#### [TASK OBJECTIVE]
Copy, from the entries below, each line where the word "disobedience" can be found.

#### [DATA SECTION]
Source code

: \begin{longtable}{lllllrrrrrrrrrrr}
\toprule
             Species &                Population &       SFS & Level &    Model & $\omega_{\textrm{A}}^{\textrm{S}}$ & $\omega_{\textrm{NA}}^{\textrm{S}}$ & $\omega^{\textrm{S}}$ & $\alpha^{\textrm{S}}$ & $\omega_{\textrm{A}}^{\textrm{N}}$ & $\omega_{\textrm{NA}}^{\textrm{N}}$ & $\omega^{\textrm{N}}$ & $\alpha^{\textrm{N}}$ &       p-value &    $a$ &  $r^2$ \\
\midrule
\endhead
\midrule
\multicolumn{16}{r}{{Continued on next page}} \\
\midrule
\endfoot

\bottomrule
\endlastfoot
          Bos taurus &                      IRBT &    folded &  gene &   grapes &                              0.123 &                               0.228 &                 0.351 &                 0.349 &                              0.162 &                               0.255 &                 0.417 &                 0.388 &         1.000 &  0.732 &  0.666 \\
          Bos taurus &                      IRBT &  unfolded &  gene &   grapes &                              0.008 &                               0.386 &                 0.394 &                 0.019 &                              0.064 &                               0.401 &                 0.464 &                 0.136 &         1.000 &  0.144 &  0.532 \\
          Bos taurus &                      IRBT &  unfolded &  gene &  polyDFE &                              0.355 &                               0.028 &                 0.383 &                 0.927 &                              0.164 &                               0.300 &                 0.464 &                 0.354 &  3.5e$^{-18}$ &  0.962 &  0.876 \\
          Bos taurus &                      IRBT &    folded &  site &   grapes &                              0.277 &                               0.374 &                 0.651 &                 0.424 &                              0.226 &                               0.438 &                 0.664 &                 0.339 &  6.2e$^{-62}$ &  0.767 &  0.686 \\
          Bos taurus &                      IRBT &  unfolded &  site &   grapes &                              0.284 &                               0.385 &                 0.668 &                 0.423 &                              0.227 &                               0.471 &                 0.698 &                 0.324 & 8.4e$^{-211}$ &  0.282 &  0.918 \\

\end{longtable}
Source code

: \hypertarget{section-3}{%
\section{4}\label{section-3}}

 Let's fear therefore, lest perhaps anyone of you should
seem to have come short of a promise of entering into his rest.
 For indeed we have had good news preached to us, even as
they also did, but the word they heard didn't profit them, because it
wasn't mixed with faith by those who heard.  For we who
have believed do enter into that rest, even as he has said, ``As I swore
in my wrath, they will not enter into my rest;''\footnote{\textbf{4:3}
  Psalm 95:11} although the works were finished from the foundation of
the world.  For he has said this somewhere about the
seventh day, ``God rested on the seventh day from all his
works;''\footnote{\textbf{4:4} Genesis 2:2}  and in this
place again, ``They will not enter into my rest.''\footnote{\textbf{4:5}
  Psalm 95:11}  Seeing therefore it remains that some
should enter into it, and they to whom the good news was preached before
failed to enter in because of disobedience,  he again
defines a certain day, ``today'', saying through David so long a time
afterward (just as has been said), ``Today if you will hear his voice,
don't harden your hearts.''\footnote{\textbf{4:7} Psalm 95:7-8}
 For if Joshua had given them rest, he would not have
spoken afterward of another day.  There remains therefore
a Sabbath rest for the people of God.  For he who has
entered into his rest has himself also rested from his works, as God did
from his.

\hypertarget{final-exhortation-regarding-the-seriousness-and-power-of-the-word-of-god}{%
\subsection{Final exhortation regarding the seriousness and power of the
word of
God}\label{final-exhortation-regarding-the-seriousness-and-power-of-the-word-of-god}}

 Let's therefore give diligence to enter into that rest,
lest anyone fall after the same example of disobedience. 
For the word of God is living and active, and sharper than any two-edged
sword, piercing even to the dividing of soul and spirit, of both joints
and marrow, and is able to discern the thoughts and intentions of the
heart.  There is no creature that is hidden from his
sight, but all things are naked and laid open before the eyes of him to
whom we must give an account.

#### [ANSWER]
failed to enter in because of disobedience,  he again
lest anyone fall after the same example of disobedience. 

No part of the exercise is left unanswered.